Can you give the zlib version you're using? You can get it with GZip.zlib_version.

Also, can you try installing the Zlib package and running the same test using Zlib.reader(open("/tmp/orig"))?

kmsquire commented 10 years ago

Sorry, that's Zlib.Reader(open("/tmp/orig")).

slundberg commented 10 years ago

Same issue with Zlib:

> GZip.zlib_version
"1.2.3"
> length(readlines(Zlib.Reader(open("/tmp/orig.gz"))))
172

I should also note that when I compress the file using the gzip from the command line and then read the file everything is fine (at least for this file), so it only happens during a full read write cycle.

slundberg commented 10 years ago

One further update...read write read with Zlib works, but I don't know if it's just because I may have chosen a different compression level than GZip uses by default.

> f = open("/tmp/orig.gz", "w")
> zf = Zlib.Writer(f, 9)
> write(zf, open(readall, "/tmp/orig"))
> length(readlines(Zlib.Reader(open("/tmp/orig.gz"))))
171
kmsquire commented 10 years ago

I was just going to suggest doing that. :-) At least that gives you a workaround.

You can set the compression level for gzip by appending the number to the file mode, e.g.,

f = GZip.open("/tmp/orig.gz", "w9");

Can you try that? Also, is it possible for you to try with a later version of zlib?

slundberg commented 10 years ago

Matching compression levels at 6 creates the issue with GZip but not Zlib.

It also looks like it could be the zlib version. I can't change that on the server very easily but on my macbook with zlib 1.2.5 I don't see the issue.

Perhaps I can get a newer zlib sometime soon on the server and see if that resolves it there as well. For now I can just check for empty lines.

kmsquire commented 10 years ago

GZip calls gzwrite, and Zlib doesn't, so that probably explains the difference. If you increase the buffer size for the write in ZLib, it might even be faster, if that matters. In the past, I've thought about merging those packages, since they're somewhat redundant, but I doubt I'll get to it anytime soon.

The zlib changelog shows a few fixes in gzwrite after version 1.2.3, so perhaps one of them fixed the issue.

Unfortunately, I'm not sure how we could detect this issue in GZip.jl, especially without a test example. If you have any thoughts, let me know.

slundberg commented 10 years ago

Thanks for being responsive on this! I ran a bunch of random tests and found a random file that had the same error after about 20k tries.

https://www.dropbox.com/s/qppddaryvgcmenl/test?dl=0

Perhaps it will give you the same error. If not it might be restricted to the zlib version I have.
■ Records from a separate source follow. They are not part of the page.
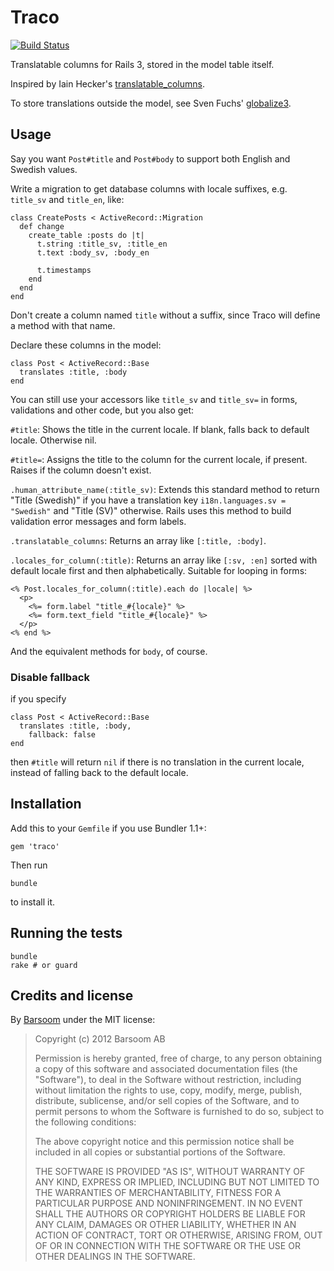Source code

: # Traco

[![Build Status](https://secure.travis-ci.org/barsoom/traco.png)](http://travis-ci.org/barsoom/traco)

Translatable columns for Rails 3, stored in the model table itself.

Inspired by Iain Hecker's [translatable_columns](https://github.com/iain/translatable_columns/).

To store translations outside the model, see Sven Fuchs' [globalize3](https://github.com/svenfuchs/globalize3).


## Usage

Say you want `Post#title` and `Post#body` to support both English and Swedish values.

Write a migration to get database columns with locale suffixes, e.g. `title_sv` and `title_en`, like:

    class CreatePosts < ActiveRecord::Migration
      def change
        create_table :posts do |t|
          t.string :title_sv, :title_en
          t.text :body_sv, :body_en

          t.timestamps
        end
      end
    end

Don't create a column named `title` without a suffix, since Traco will define a method with that name.

Declare these columns in the model:

    class Post < ActiveRecord::Base
      translates :title, :body
    end

You can still use your accessors like `title_sv` and `title_sv=` in forms, validations and other code, but you also get:

`#title`: Shows the title in the current locale. If blank, falls back to default locale. Otherwise nil.

`#title=`: Assigns the title to the column for the current locale, if present. Raises if the column doesn't exist.

`.human_attribute_name(:title_sv)`: Extends this standard method to return "Title (Swedish)" if you have a translation key `i18n.languages.sv = "Swedish"` and "Title (SV)" otherwise. Rails uses this method to build validation error messages and form labels.

`.translatable_columns`: Returns an array like `[:title, :body]`.

`.locales_for_column(:title)`: Returns an array like `[:sv, :en]` sorted with default locale first and then alphabetically. Suitable for looping in forms:

    <% Post.locales_for_column(:title).each do |locale| %>
      <p>
        <%= form.label "title_#{locale}" %>
        <%= form.text_field "title_#{locale}" %>
      </p>
    <% end %>

And the equivalent methods for `body`, of course.


### Disable fallback

if you specify

    class Post < ActiveRecord::Base
      translates :title, :body,
        fallback: false
    end

then `#title` will return `nil` if there is no translation in the current locale, instead of falling back to the default locale.


## Installation

Add this to your `Gemfile` if you use Bundler 1.1+:

    gem 'traco'

Then run

    bundle

to install it.


## Running the tests

    bundle
    rake # or guard


<!-- Keeping this a hidden brain dump for now.

## TODO

We've intentionally kept this simple with no features we do not need.
We'd be happy to merge additional features that others contribute.

Possible improvements to make:

  * Validation that checks that at least one translation for a column exists.
  * Validation that checks that every translation for a column exists.
  * Option to disable fallback.
  * Scopes like `translated`, `translated_to(locale)`.
  * Support for region locales, like `en-US` and `en-GB`.

-->


## Credits and license

By [Barsoom](http://barsoom.se) under the MIT license:

>  Copyright (c) 2012 Barsoom AB
>
>  Permission is hereby granted, free of charge, to any person obtaining a copy
>  of this software and associated documentation files (the "Software"), to deal
>  in the Software without restriction, including without limitation the rights
>  to use, copy, modify, merge, publish, distribute, sublicense, and/or sell
>  copies of the Software, and to permit persons to whom the Software is
>  furnished to do so, subject to the following conditions:
>
>  The above copyright notice and this permission notice shall be included in
>  all copies or substantial portions of the Software.
>
>  THE SOFTWARE IS PROVIDED "AS IS", WITHOUT WARRANTY OF ANY KIND, EXPRESS OR
>  IMPLIED, INCLUDING BUT NOT LIMITED TO THE WARRANTIES OF MERCHANTABILITY,
>  FITNESS FOR A PARTICULAR PURPOSE AND NONINFRINGEMENT. IN NO EVENT SHALL THE
>  AUTHORS OR COPYRIGHT HOLDERS BE LIABLE FOR ANY CLAIM, DAMAGES OR OTHER
>  LIABILITY, WHETHER IN AN ACTION OF CONTRACT, TORT OR OTHERWISE, ARISING FROM,
>  OUT OF OR IN CONNECTION WITH THE SOFTWARE OR THE USE OR OTHER DEALINGS IN
>  THE SOFTWARE.

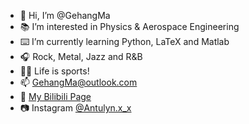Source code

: - 👋 Hi, I’m @GehangMa
- 📚 I’m interested in Physics & Aerospace Engineering
- ⌨️ I’m currently learning Python, LaTeX and Matlab
- 🎧 Rock, Metal, Jazz and R&B
- 🏃🏻 Life is sports!
- 📫 GehangMa@outlook.com
- 🎥 [My Bilibili Page](https://github.com/GehangMa/GehangMa.github.io/blob/main/url/url.html)
- 📷 Instagram [@Antulyn.x_x](https://www.instagram.com/p/CxSituKMEVV/)



<!---
GehangMa/GehangMa is a ✨ special ✨ repository because its `README.md` (this file) appears on your GitHub profile.
You can click the Preview link to take a look at your changes.
--->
slundberg commented 10 years ago

I also ran this script on my macbook and found the same issue in a different random file, so I don't think the version is the issue. Perhaps you can run this and see if you find one on your setup? (you may need to increase the number of runs past 10k)

using GZip
using StatsBase
for i in 1:10000
    f = GZip.open("/tmp/test.gz", "w")
    numLines = sample(100:800)
    for j in 1:numLines
        println(f, join(sample(["aasdf", "dfs", "ds", "q", " ", " ", "s", "t", "b", "e", "hdffda sdf", "sdf", "xjkd", "df:0.1"], sample(10:300)), ""))
    end
    close(f)
    foundLines = GZip.open(f->length(readlines(f)), "/tmp/test.gz")
    if foundLines != numLines
        println("Found example! $foundLines $numLines")
        break
    end
end
realzhang commented 5 years ago

same problem with GZip.zlib_version "1.2.7",Julia Version 1.1.0 any gz file on my CentOS will give an extra line by GZip.jl, but no with unzipped plain text file. Any suggestion? Thanks a lot!